1・中心軸が明瞭に導き出せる古墳(円形は外見上の中心軸が不明)

2・中心軸の延長線上に、被葬者と関係する対象が、複数存在する

3・被葬者名が伝承されている、または有力な説として存在する

4・その被葬者の続柄・出身地・生存時の記録が、何らかの形で残っている

5・前方後円墳以外の被葬者の情報が伝わる古墳のうち、中心軸を導き出せるもの

6・「造り出し」からの中心軸の延長線上に、被葬者と関連する対象が複数ある

7・被葬者の年代と築造年代の乖離が激しくない

 

これにより、全国に無数にある前方後円墳のうち、調査対象とするものは百基以下に絞られました。

 

 

調査の手順

 

 前方後円墳の前方部と後円部の中心軸・造出しの中心軸を導き出し、中心軸からまっすぐ伸ばした線上に、何か被葬者と繋がりのある土地や建物が無いかどうか、虱潰しに探していきます。

また、『延喜式神名帳』記載の式内社に、古墳と関係する神社がないか探索を入念に行います。主祭神などの調査は、主にネットの神社関係サイトを利用させて頂いており、その名は随時掲載しています。

天皇陵の場合には特に、『天皇陵総覧』の測量図をスキャナで取り込み、利用する等により、出来るだけ中心軸が正確に導かれるよう配慮しています。

対象となる古墳の測量図は、市販の歴史本や調査報告書などにも掲載されている場合があるので、それらを収集しました。

測量図が手近な書籍内に見当たらない場合には、測量図が掲載されている書籍をネットで探し出し、図書館で複写と郵送を依頼した場合も多くあります。
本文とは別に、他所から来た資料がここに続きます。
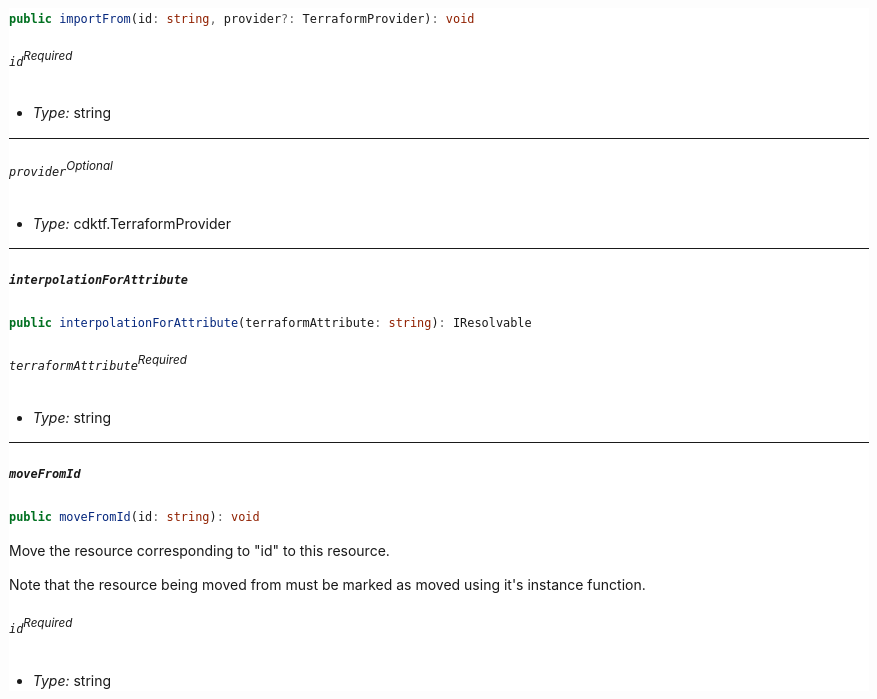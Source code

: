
 ```typescript
public importFrom(id: string, provider?: TerraformProvider): void
```

###### `id`<sup>Required</sup> <a name="id" id="rhizo-co-terraform-provider-oci.dataSafeSetUserAssessmentBaseline.DataSafeSetUserAssessmentBaseline.importFrom.parameter.id"></a>

- *Type:* string

---

###### `provider`<sup>Optional</sup> <a name="provider" id="rhizo-co-terraform-provider-oci.dataSafeSetUserAssessmentBaseline.DataSafeSetUserAssessmentBaseline.importFrom.parameter.provider"></a>

- *Type:* cdktf.TerraformProvider

---

##### `interpolationForAttribute` <a name="interpolationForAttribute" id="rhizo-co-terraform-provider-oci.dataSafeSetUserAssessmentBaseline.DataSafeSetUserAssessmentBaseline.interpolationForAttribute"></a>

```typescript
public interpolationForAttribute(terraformAttribute: string): IResolvable
```

###### `terraformAttribute`<sup>Required</sup> <a name="terraformAttribute" id="rhizo-co-terraform-provider-oci.dataSafeSetUserAssessmentBaseline.DataSafeSetUserAssessmentBaseline.interpolationForAttribute.parameter.terraformAttribute"></a>

- *Type:* string

---

##### `moveFromId` <a name="moveFromId" id="rhizo-co-terraform-provider-oci.dataSafeSetUserAssessmentBaseline.DataSafeSetUserAssessmentBaseline.moveFromId"></a>

```typescript
public moveFromId(id: string): void
```

Move the resource corresponding to "id" to this resource.

Note that the resource being moved from must be marked as moved using it's instance function.

###### `id`<sup>Required</sup> <a name="id" id="rhizo-co-terraform-provider-oci.dataSafeSetUserAssessmentBaseline.DataSafeSetUserAssessmentBaseline.moveFromId.parameter.id"></a>

- *Type:* string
また、自治体の役所に問い合わせると測量図を教えて頂けたり、郵送して頂けるといった僥倖もあります。図書館、博物館、役所などに測量図を求める場合には、大抵は申込書や許可申請書を、文書で郵送する手間を要しますが、Eメールのみで許可申請が可能なこともあります。書籍(電子書籍)上に掲載するには、許可を要することが多いです。文書を郵送する封筒と82円切手を多めに用意しました。

国土地理院のネット地図やグーグルマップなど、ネット上の地図を用いて角度を測る作業も怠らず、可能な限り中心軸を正確に求め、解説図を描き起こしています。
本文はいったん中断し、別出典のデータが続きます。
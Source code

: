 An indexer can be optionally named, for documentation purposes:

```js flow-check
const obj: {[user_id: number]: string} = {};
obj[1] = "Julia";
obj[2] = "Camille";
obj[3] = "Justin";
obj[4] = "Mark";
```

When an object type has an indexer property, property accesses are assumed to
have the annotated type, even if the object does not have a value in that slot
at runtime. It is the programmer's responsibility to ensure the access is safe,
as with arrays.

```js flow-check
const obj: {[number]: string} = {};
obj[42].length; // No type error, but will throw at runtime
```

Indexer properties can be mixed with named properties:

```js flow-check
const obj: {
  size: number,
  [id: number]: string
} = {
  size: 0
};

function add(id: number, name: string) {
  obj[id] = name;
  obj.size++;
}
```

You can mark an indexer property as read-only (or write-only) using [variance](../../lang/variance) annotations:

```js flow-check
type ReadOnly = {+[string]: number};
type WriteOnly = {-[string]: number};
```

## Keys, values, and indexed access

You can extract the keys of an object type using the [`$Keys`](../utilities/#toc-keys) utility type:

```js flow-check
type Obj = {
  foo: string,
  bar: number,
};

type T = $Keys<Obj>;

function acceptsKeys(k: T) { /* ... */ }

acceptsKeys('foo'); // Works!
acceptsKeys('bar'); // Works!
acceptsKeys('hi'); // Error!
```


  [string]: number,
倍率の高い地図帳でも表示範囲は限定的となる為、マーキングと線引きが出来、広範囲に表示可能なグーグルマップを利用しました。

線を引くとき注意すべき点があります。ネット地図上で表示される航空写真は、森林に覆われて古墳の形状と中心軸の判別が不能となっているケースがあります。加えて開発行為や長年の風雨・洪水による侵食により古墳が毀損しているために、中心軸が求めにくいこともあります。ネット地図の等高線の場合でも、古墳測量図の等高線と比較してみると、国土地理院のネット地図もグーグルマップも完璧な精度ではなく、古墳測量図の等高線とは誤差が大きく出ていることが分かります。手に入れた測量図の角度を、ある程度は正確にグーグルマップ上に反映させなければいけないのです。この点は特に十分な配慮が不可欠です。

また、グーグルマップのメルカトル図法上で線を引くと、地球が丸いために、線の距離が長くなるほどに湾曲する(大圏コースが表示される)ことになり、注意を払う必要がありました。
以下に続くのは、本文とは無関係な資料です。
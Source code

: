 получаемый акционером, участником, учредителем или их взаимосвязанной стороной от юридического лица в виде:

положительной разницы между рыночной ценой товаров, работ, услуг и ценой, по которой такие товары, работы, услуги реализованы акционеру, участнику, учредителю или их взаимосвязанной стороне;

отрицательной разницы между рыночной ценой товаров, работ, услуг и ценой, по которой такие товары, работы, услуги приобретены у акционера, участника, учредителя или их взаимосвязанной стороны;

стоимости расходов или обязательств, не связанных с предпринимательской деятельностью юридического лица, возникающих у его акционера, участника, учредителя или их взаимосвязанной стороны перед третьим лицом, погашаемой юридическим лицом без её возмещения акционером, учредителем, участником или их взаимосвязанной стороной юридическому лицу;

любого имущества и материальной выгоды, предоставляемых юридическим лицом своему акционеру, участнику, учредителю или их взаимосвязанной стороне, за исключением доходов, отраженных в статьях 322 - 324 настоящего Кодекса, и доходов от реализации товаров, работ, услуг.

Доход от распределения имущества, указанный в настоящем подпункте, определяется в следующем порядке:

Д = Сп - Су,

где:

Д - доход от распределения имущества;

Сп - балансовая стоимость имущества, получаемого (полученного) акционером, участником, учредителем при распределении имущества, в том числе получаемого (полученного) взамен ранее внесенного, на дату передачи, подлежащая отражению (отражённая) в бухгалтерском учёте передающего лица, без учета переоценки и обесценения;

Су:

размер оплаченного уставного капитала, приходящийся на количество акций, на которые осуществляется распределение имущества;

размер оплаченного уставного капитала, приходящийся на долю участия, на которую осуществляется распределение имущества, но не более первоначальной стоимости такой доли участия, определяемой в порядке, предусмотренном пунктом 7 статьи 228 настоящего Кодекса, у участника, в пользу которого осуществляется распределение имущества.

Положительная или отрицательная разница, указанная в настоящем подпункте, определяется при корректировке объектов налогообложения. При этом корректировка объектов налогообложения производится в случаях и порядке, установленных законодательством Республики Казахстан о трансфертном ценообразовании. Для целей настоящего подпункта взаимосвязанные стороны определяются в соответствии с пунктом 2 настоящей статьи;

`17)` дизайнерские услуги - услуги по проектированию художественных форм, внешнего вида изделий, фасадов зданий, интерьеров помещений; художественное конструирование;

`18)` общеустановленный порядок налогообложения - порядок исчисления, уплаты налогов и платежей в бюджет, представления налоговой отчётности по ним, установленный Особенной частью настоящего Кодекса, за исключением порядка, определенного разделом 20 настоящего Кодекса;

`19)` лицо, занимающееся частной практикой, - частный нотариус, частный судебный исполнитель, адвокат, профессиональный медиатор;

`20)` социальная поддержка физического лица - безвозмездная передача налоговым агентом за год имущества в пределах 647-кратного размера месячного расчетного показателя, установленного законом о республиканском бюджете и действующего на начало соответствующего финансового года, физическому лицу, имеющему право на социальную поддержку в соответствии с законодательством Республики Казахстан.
検索にはアナログ地図帳『ベーシックアトラス日本地図帳』(45万分の1正距円錐図法地図、平凡社)が重宝しました。この地図は地球の丸さと正確な面積・・距離・方位が反映されており、定規で測った直線が、そのまま利用できます。『日本史年表地図』はある程度の古地名を地図上で確認することができます。

カシミール3D」は地名検索に便利です。「国土地理院地図」、『和名類聚抄』のデータなども併用しました。

ネット検索をした後、地図帳を閲覧すると新たに関連地名を発見できたりしますので、アナログの地図は手元にあったほうが良いです。ネット地図も地図帳も、どちらも万能ではないのですが、両者を併せて用いることで、精度が高まることになります。

 

もう一つのポイントは、前方後円墳中心軸の延長線上で、一体何を見れば良いかというところです。被葬者名が伝わっているのであれば、その被葬者の名前と同じ地名が線上に残されている場合があります。線上に位置していれば、随時そこに印を付けていきます。被葬者に関係する宮殿や神社なども同様に。

その地域を代表するような「大きな地名(国名・郡名・山岳名・大河・湖沼の名など)」を見落とさないことが、最も重要と考えます。大化の改新(646年)により律令制の行政区画「五畿七道」が制定されました。また、国郡里制は大宝律令(701年)により定められ、それ以前の郡郷制に成り代わりました。国・郡という大きな単位の地名は、大化の改新大宝律令以前の邪馬台国の時代から、既に存在していた古い地名が、踏襲されているものが多いと考えます。例えば人皇時代以前の神代から、出雲は出雲、九州は筑紫嶋、四国は伊予嶋という地名があったのであり、3世紀の倭の情報を記した『魏志倭人伝』の対海国は対馬国(『隋書』では都斯麻(つしま)国)、一大国は壱岐国、末廬国は松浦郡に対応するなど、日本列島の古地名の例があります。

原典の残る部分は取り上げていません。